Question 2: Does HIPAA affect the patient's access to his or her medical records? If so, describe the effect and the procedure for obtaining access.

Answer: Yes, HIPAA grants patients the right to access their own medical records. This right allows individuals to review and obtain copies of their protected health information (PHI) held by covered entities.

The effect of HIPAA on patient access to medical records includes:

1. Right of Access: HIPAA provides individuals with the right to access and obtain copies of their PHI held by covered entities, including medical records, test results, billing information, and other health-related documents.

2. Format and Timelines: Covered entities must provide access to PHI in the format requested by the individual, if it is readily producible in that format. The entities have 30 days to respond to a request for access, with the possibility of a 30-day extension in some cases.

3. Fees: Covered entities may charge a reasonable fee for providing copies of medical records.
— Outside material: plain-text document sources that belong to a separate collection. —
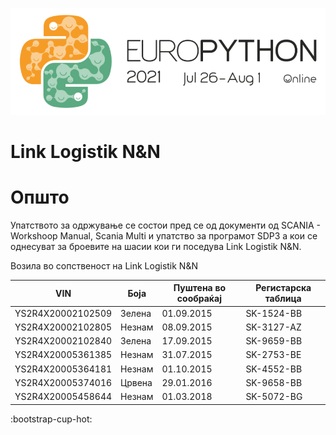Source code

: ![EuroPythonLogo](images/euro-python-logo.png)

# Link Logistik N&N

# Општо

Упатството за одржување се состои пред се од документи од SCANIA - Workshoop Manual, Scania Multi и упатство за програмот SDP3 а кои се однесуват за броевите на шасии кои ги поседува Link Lоgistik N&N.

Возила во сопственост на Link Logistik N&N

| VIN | Боја | Пуштена во сообраќај | Регистарска таблица |
|-|-|-|-|
| YS2R4X20002102509 | Зелена | 01.09.2015 | SK-1524-BB |
| YS2R4X20002102805 | Незнам | 08.09.2015 | SK-3127-AZ |
| YS2R4X20002102840 | Зелена | 17.09.2015 | SK-9659-BB |
| YS2R4X20005361385 | Незнам | 31.07.2015 | SK-2753-BE |
| YS2R4X20005364181 | Незнам | 01.10.2015 | SK-4552-BB |
| YS2R4X20005374016 | Црвена | 29.01.2016 | SK-9658-BB |
| YS2R4X20005458644 | Незнам | 01.03.2018 | SK-5072-BG |


:bootstrap-cup-hot:



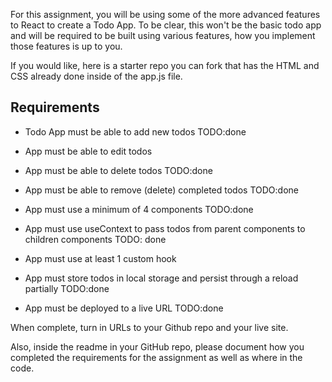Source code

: For this assignment, you will be using some of the more advanced features to React to create a Todo App. To be clear, this won't be the basic todo app and will be required to be built using various features, how you implement those features is up to you.

If you would like, here is a starter repo you can fork that has the HTML and CSS already done inside of the app.js file.

Requirements
------------

* Todo App must be able to add new todos TODO:done

* App must be able to edit todos

* App must be able to delete todos TODO:done

* App must be able to remove (delete) completed todos TODO:done

* App must use a minimum of 4 components TODO:done

* App must use useContext to pass todos from parent components to children components TODO: done

* App must use at least 1 custom hook

* App must store todos in local storage and persist through a reload partially TODO:done

* App must be deployed to a live URL TODO:done

When complete, turn in URLs to your Github repo and your live site.

Also, inside the readme in your GitHub repo, please document how you completed the requirements for the assignment as well as where in the code.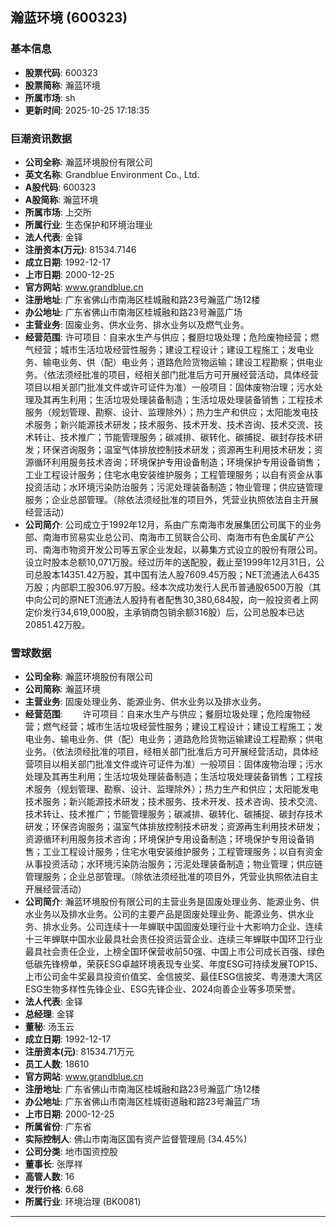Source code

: ## 瀚蓝环境 (600323)

### 基本信息

- **股票代码**: 600323
- **股票简称**: 瀚蓝环境
- **所属市场**: sh
- **更新时间**: 2025-10-25 17:18:35

### 巨潮资讯数据

- **公司全称**: 瀚蓝环境股份有限公司
- **英文名称**: Grandblue Environment Co., Ltd.
- **A股代码**: 600323
- **A股简称**: 瀚蓝环境
- **所属市场**: 上交所
- **所属行业**: 生态保护和环境治理业
- **法人代表**: 金铎
- **注册资本(万元)**: 81534.7146
- **成立日期**: 1992-12-17
- **上市日期**: 2000-12-25
- **官方网站**: www.grandblue.cn
- **注册地址**: 广东省佛山市南海区桂城融和路23号瀚蓝广场12楼
- **办公地址**: 广东省佛山市南海区桂城融和路23号瀚蓝广场
- **主营业务**: 固废业务、供水业务、排水业务以及燃气业务。
- **经营范围**: 许可项目：自来水生产与供应；餐厨垃圾处理；危险废物经营；燃气经营；城市生活垃圾经营性服务；建设工程设计；建设工程施工；发电业务、输电业务、供（配）电业务；道路危险货物运输；建设工程勘察；供电业务。（依法须经批准的项目，经相关部门批准后方可开展经营活动，具体经营项目以相关部门批准文件或许可证件为准）一般项目：固体废物治理；污水处理及其再生利用；生活垃圾处理装备制造；生活垃圾处理装备销售；工程技术服务（规划管理、勘察、设计、监理除外）；热力生产和供应；太阳能发电技术服务；新兴能源技术研发；技术服务、技术开发、技术咨询、技术交流、技术转让、技术推广；节能管理服务；碳减排、碳转化、碳捕捉、碳封存技术研发；环保咨询服务；温室气体排放控制技术研发；资源再生利用技术研发；资源循环利用服务技术咨询；环境保护专用设备制造；环境保护专用设备销售；工业工程设计服务；住宅水电安装维护服务；工程管理服务；以自有资金从事投资活动；水环境污染防治服务；污泥处理装备制造；物业管理；供应链管理服务；企业总部管理。（除依法须经批准的项目外，凭营业执照依法自主开展经营活动）
- **公司简介**: 公司成立于1992年12月，系由广东南海市发展集团公司属下的业务部、南海市贸易实业总公司、南海市工贸联合公司、南海市有色金属矿产公司、南海市物资开发公司等五家企业发起，以募集方式设立的股份有限公司。设立时股本总额10,071万股。经过历年的送配股，截止至1999年12月31日，公司总股本14351.42万股，其中国有法人股7609.45万股；NET流通法人6435万股；内部职工股306.97万股。经本次成功发行人民币普通股6500万股（其中向公司的原NET流通法人股持有者配售30,380,684股，向一般投资者上网定价发行34,619,000股，主承销商包销余额316股）后，公司总股本已达20851.42万股。

### 雪球数据

- **公司全称**: 瀚蓝环境股份有限公司
- **公司简称**: 瀚蓝环境
- **主营业务**: 固废处理业务、能源业务、供水业务以及排水业务。
- **经营范围**: 　　许可项目：自来水生产与供应；餐厨垃圾处理；危险废物经营；燃气经营；城市生活垃圾经营性服务；建设工程设计；建设工程施工；发电业务、输电业务、供（配）电业务；道路危险货物运输建设工程勘察；供电业务。（依法须经批准的项目，经相关部门批准后方可开展经营活动，具体经营项目以相关部门批准文件或许可证件为准）一般项目：固体废物治理；污水处理及其再生利用；生活垃圾处理装备制造；生活垃圾处理装备销售；工程技术服务（规划管理、勘察、设计、监理除外）；热力生产和供应；太阳能发电技术服务；新兴能源技术研发；技术服务、技术开发、技术咨询、技术交流、技术转让、技术推广；节能管理服务；碳减排、碳转化、碳捕捉、碳封存技术研发；环保咨询服务；温室气体排放控制技术研发；资源再生利用技术研发；资源循环利用服务技术咨询；环境保护专用设备制造；环境保护专用设备销售；工业工程设计服务；住宅水电安装维护服务；工程管理服务；以自有资金从事投资活动；水环境污染防治服务；污泥处理装备制造；物业管理；供应链管理服务；企业总部管理。（除依法须经批准的项目外，凭营业执照依法自主开展经营活动）
- **公司简介**: 瀚蓝环境股份有限公司的主营业务是固废处理业务、能源业务、供水业务以及排水业务。公司的主要产品是固废处理业务、能源业务、供水业务、排水业务。公司连续十一年蝉联中国固废处理行业十大影响力企业、连续十三年蝉联中国水业最具社会责任投资运营企业、连续三年蝉联中国环卫行业最具社会责任企业，上榜全国环保营收前50强、中国上市公司成长百强、绿色低碳先锋榜单，荣获ESG卓越环境表现专业奖、年度ESG可持续发展TOP15、上市公司金牛奖最具投资价值奖、金信披奖、最佳ESG信披奖、粤港澳大湾区ESG生物多样性先锋企业、ESG先锋企业、2024向善企业等多项荣誉。
- **法人代表**: 金铎
- **总经理**: 金铎
- **董秘**: 汤玉云
- **成立日期**: 1992-12-17
- **注册资本(元)**: 81534.71万元
- **员工人数**: 18610
- **官方网站**: www.grandblue.cn
- **注册地址**: 广东省佛山市南海区桂城融和路23号瀚蓝广场12楼
- **办公地址**: 广东省佛山市南海区桂城街道融和路23号瀚蓝广场
- **上市日期**: 2000-12-25
- **所属省份**: 广东省
- **实际控制人**: 佛山市南海区国有资产监督管理局 (34.45%)
- **公司分类**: 地市国资控股
- **董事长**: 张厚祥
- **高管人数**: 16
- **发行价格**: 6.68
- **所属行业**: 环境治理 (BK0081)

---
However, fees should be limited to the cost of labor, supplies, and postage involved in producing these copies.

The procedure for obtaining access to medical records under HIPAA typically involves the following steps:

1. Make a Request: The individual should make a written request to the covered entity that holds their medical records. The request should clearly state that it is made under HIPAA and specify the type of information requested.

2. Verification of Identity: The covered entity may require the individual to provide proof of identity or authorization before granting access. This is to ensure that only the patient or authorized individuals can access the records.

3. Processing the Request: The covered entity must review the request and provide access to the requested PHI within 30 days. If the entity needs additional time, they can request an extension as long as they notify the individual of the reason for the delay.

4. Fees and Formats: If applicable, the covered entity can charge a reasonable fee for providing copies of the records. They should also accommodate the individual's preferred format if it is readily producible.

If the covered entity denies access to the requested PHI, they must provide a written explanation of the denial and information on how to dispute the decision.

It's important to note that state laws may also come into play regarding access to medical records, so individuals should familiarize themselves with any additional requirements or regulations specific to their location.